Stored data entries:
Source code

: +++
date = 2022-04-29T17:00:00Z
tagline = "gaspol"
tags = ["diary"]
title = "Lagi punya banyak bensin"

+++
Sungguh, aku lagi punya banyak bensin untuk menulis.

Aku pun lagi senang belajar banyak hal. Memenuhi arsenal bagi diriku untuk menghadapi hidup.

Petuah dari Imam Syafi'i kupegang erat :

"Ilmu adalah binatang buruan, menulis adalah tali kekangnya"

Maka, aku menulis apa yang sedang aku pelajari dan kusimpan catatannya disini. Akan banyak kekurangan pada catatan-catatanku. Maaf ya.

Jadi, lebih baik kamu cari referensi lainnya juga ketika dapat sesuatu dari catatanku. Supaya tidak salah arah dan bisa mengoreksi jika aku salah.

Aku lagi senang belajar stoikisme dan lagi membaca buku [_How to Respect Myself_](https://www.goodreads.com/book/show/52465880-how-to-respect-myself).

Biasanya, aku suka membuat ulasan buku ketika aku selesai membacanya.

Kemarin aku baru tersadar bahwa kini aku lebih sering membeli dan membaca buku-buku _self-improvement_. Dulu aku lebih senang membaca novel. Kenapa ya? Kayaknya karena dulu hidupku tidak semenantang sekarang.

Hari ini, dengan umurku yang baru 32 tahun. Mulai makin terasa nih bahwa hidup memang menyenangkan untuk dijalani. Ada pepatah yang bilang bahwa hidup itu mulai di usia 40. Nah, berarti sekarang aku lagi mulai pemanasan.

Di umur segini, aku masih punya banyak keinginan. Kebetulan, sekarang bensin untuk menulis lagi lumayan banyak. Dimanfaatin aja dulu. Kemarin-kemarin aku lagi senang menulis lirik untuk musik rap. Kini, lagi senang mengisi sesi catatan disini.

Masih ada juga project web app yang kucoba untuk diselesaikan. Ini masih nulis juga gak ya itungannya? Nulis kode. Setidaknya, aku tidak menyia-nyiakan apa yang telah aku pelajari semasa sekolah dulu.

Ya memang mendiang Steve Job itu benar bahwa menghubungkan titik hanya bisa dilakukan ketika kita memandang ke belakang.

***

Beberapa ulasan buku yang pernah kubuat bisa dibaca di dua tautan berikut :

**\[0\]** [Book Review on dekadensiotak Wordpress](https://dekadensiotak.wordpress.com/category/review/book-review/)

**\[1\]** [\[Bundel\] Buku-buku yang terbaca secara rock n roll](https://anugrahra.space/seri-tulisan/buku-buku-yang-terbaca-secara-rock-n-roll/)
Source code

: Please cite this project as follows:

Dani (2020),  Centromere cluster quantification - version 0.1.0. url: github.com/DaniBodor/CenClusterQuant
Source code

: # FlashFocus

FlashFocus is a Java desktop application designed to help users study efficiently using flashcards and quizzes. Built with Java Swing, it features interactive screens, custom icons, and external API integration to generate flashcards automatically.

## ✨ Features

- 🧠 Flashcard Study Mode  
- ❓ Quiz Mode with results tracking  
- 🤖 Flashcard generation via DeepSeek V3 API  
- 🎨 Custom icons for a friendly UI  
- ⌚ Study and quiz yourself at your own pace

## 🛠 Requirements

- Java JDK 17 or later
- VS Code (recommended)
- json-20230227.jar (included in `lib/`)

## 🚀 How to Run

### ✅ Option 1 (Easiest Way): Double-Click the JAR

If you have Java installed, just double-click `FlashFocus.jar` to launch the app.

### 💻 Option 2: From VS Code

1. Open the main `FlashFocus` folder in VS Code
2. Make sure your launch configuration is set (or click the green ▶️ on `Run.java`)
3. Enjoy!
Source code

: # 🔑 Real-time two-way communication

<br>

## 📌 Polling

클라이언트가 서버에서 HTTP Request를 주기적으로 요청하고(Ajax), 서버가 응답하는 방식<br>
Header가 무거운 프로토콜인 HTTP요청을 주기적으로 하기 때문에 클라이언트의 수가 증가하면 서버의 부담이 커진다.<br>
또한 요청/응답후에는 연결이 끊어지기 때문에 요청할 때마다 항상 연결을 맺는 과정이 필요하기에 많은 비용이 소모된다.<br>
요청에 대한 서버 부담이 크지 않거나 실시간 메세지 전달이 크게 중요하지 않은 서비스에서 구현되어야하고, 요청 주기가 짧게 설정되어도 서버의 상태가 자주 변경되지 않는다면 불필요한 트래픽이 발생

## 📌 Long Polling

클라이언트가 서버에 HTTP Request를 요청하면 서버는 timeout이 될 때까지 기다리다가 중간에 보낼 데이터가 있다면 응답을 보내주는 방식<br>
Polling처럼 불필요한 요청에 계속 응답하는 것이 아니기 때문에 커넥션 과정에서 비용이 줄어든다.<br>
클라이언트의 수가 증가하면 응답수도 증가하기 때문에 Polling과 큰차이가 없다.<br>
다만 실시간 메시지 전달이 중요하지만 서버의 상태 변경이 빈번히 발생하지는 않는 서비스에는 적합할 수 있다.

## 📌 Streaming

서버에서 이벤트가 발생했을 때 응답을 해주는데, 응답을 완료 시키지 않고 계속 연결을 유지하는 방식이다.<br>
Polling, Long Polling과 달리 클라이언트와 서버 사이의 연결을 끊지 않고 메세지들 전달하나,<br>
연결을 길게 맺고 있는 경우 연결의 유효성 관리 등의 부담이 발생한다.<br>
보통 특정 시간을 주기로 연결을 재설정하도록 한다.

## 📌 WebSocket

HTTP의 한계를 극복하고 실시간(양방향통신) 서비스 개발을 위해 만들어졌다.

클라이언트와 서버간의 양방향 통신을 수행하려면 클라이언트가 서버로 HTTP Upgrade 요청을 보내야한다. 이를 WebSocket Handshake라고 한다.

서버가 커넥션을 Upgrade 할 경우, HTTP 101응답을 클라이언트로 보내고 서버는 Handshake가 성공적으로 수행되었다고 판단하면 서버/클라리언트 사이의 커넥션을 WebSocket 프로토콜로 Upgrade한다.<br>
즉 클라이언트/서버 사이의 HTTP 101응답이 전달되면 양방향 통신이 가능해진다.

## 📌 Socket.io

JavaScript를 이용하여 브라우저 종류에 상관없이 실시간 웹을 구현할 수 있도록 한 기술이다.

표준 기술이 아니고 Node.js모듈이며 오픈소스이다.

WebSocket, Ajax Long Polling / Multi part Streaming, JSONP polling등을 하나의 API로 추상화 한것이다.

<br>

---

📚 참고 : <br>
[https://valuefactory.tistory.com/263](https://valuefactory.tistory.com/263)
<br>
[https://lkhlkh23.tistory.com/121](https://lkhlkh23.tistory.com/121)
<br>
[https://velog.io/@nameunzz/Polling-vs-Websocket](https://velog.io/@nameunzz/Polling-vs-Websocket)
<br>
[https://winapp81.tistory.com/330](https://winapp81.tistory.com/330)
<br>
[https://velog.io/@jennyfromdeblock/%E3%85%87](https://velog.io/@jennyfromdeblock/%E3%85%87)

YOUR OBJECTIVE: Copy every entry above word for word.

ANSWER TO THIS PROBLEM:
Source code

: +++
date = 2022-04-29T17:00:00Z
tagline = "gaspol"
tags = ["diary"]
title = "Lagi punya banyak bensin"

+++
Sungguh, aku lagi punya banyak bensin untuk menulis.

Aku pun lagi senang belajar banyak hal. Memenuhi arsenal bagi diriku untuk menghadapi hidup.

Petuah dari Imam Syafi'i kupegang erat :

"Ilmu adalah binatang buruan, menulis adalah tali kekangnya"

Maka, aku menulis apa yang sedang aku pelajari dan kusimpan catatannya disini. Akan banyak kekurangan pada catatan-catatanku. Maaf ya.

Jadi, lebih baik kamu cari referensi lainnya juga ketika dapat sesuatu dari catatanku. Supaya tidak salah arah dan bisa mengoreksi jika aku salah.

Aku lagi senang belajar stoikisme dan lagi membaca buku [_How to Respect Myself_](https://www.goodreads.com/book/show/52465880-how-to-respect-myself).

Biasanya, aku suka membuat ulasan buku ketika aku selesai membacanya.

Kemarin aku baru tersadar bahwa kini aku lebih sering membeli dan membaca buku-buku _self-improvement_. Dulu aku lebih senang membaca novel. Kenapa ya? Kayaknya karena dulu hidupku tidak semenantang sekarang.

Hari ini, dengan umurku yang baru 32 tahun. Mulai makin terasa nih bahwa hidup memang menyenangkan untuk dijalani. Ada pepatah yang bilang bahwa hidup itu mulai di usia 40. Nah, berarti sekarang aku lagi mulai pemanasan.

Di umur segini, aku masih punya banyak keinginan. Kebetulan, sekarang bensin untuk menulis lagi lumayan banyak. Dimanfaatin aja dulu. Kemarin-kemarin aku lagi senang menulis lirik untuk musik rap. Kini, lagi senang mengisi sesi catatan disini.

Masih ada juga project web app yang kucoba untuk diselesaikan. Ini masih nulis juga gak ya itungannya? Nulis kode. Setidaknya, aku tidak menyia-nyiakan apa yang telah aku pelajari semasa sekolah dulu.

Ya memang mendiang Steve Job itu benar bahwa menghubungkan titik hanya bisa dilakukan ketika kita memandang ke belakang.

***

Beberapa ulasan buku yang pernah kubuat bisa dibaca di dua tautan berikut :

**\[0\]** [Book Review on dekadensiotak Wordpress](https://dekadensiotak.wordpress.com/category/review/book-review/)

**\[1\]** [\[Bundel\] Buku-buku yang terbaca secara rock n roll](https://anugrahra.space/seri-tulisan/buku-buku-yang-terbaca-secara-rock-n-roll/)
Source code

: Please cite this project as follows:

Dani (2020),  Centromere cluster quantification - version 0.1.0. url: github.com/DaniBodor/CenClusterQuant
Source code

: # FlashFocus

FlashFocus is a Java desktop application designed to help users study efficiently using flashcards and quizzes. Built with Java Swing, it features interactive screens, custom icons, and external API integration to generate flashcards automatically.

## ✨ Features

- 🧠 Flashcard Study Mode  
- ❓ Quiz Mode with results tracking  
- 🤖 Flashcard generation via DeepSeek V3 API  
- 🎨 Custom icons for a friendly UI  
- ⌚ Study and quiz yourself at your own pace

## 🛠 Requirements

- Java JDK 17 or later
- VS Code (recommended)
- json-20230227.jar (included in `lib/`)

## 🚀 How to Run

### ✅ Option 1 (Easiest Way): Double-Click the JAR

If you have Java installed, just double-click `FlashFocus.jar` to launch the app.

### 💻 Option 2: From VS Code

1. Open the main `FlashFocus` folder in VS Code
2. Make sure your launch configuration is set (or click the green ▶️ on `Run.java`)
3. Enjoy!
Source code

: # 🔑 Real-time two-way communication

<br>

## 📌 Polling

클라이언트가 서버에서 HTTP Request를 주기적으로 요청하고(Ajax), 서버가 응답하는 방식<br>
Header가 무거운 프로토콜인 HTTP요청을 주기적으로 하기 때문에 클라이언트의 수가 증가하면 서버의 부담이 커진다.<br>
또한 요청/응답후에는 연결이 끊어지기 때문에 요청할 때마다 항상 연결을 맺는 과정이 필요하기에 많은 비용이 소모된다.<br>
요청에 대한 서버 부담이 크지 않거나 실시간 메세지 전달이 크게 중요하지 않은 서비스에서 구현되어야하고, 요청 주기가 짧게 설정되어도 서버의 상태가 자주 변경되지 않는다면 불필요한 트래픽이 발생

## 📌 Long Polling

클라이언트가 서버에 HTTP Request를 요청하면 서버는 timeout이 될 때까지 기다리다가 중간에 보낼 데이터가 있다면 응답을 보내주는 방식<br>
Polling처럼 불필요한 요청에 계속 응답하는 것이 아니기 때문에 커넥션 과정에서 비용이 줄어든다.<br>
클라이언트의 수가 증가하면 응답수도 증가하기 때문에 Polling과 큰차이가 없다.<br>
다만 실시간 메시지 전달이 중요하지만 서버의 상태 변경이 빈번히 발생하지는 않는 서비스에는 적합할 수 있다.

## 📌 Streaming

서버에서 이벤트가 발생했을 때 응답을 해주는데, 응답을 완료 시키지 않고 계속 연결을 유지하는 방식이다.<br>
Polling, Long Polling과 달리 클라이언트와 서버 사이의 연결을 끊지 않고 메세지들 전달하나,<br>
연결을 길게 맺고 있는 경우 연결의 유효성 관리 등의 부담이 발생한다.<br>
보통 특정 시간을 주기로 연결을 재설정하도록 한다.

## 📌 WebSocket

HTTP의 한계를 극복하고 실시간(양방향통신) 서비스 개발을 위해 만들어졌다.

클라이언트와 서버간의 양방향 통신을 수행하려면 클라이언트가 서버로 HTTP Upgrade 요청을 보내야한다. 이를 WebSocket Handshake라고 한다.

서버가 커넥션을 Upgrade 할 경우, HTTP 101응답을 클라이언트로 보내고 서버는 Handshake가 성공적으로 수행되었다고 판단하면 서버/클라리언트 사이의 커넥션을 WebSocket 프로토콜로 Upgrade한다.<br>
즉 클라이언트/서버 사이의 HTTP 101응답이 전달되면 양방향 통신이 가능해진다.

## 📌 Socket.io

JavaScript를 이용하여 브라우저 종류에 상관없이 실시간 웹을 구현할 수 있도록 한 기술이다.

표준 기술이 아니고 Node.js모듈이며 오픈소스이다.

WebSocket, Ajax Long Polling / Multi part Streaming, JSONP polling등을 하나의 API로 추상화 한것이다.

<br>

---

📚 참고 : <br>
[https://valuefactory.tistory.com/263](https://valuefactory.tistory.com/263)
<br>
[https://lkhlkh23.tistory.com/121](https://lkhlkh23.tistory.com/121)
<br>
[https://velog.io/@nameunzz/Polling-vs-Websocket](https://velog.io/@nameunzz/Polling-vs-Websocket)
<br>
[https://winapp81.tistory.com/330](https://winapp81.tistory.com/330)
<br>
[https://velog.io/@jennyfromdeblock/%E3%85%87](https://velog.io/@jennyfromdeblock/%E3%85%87)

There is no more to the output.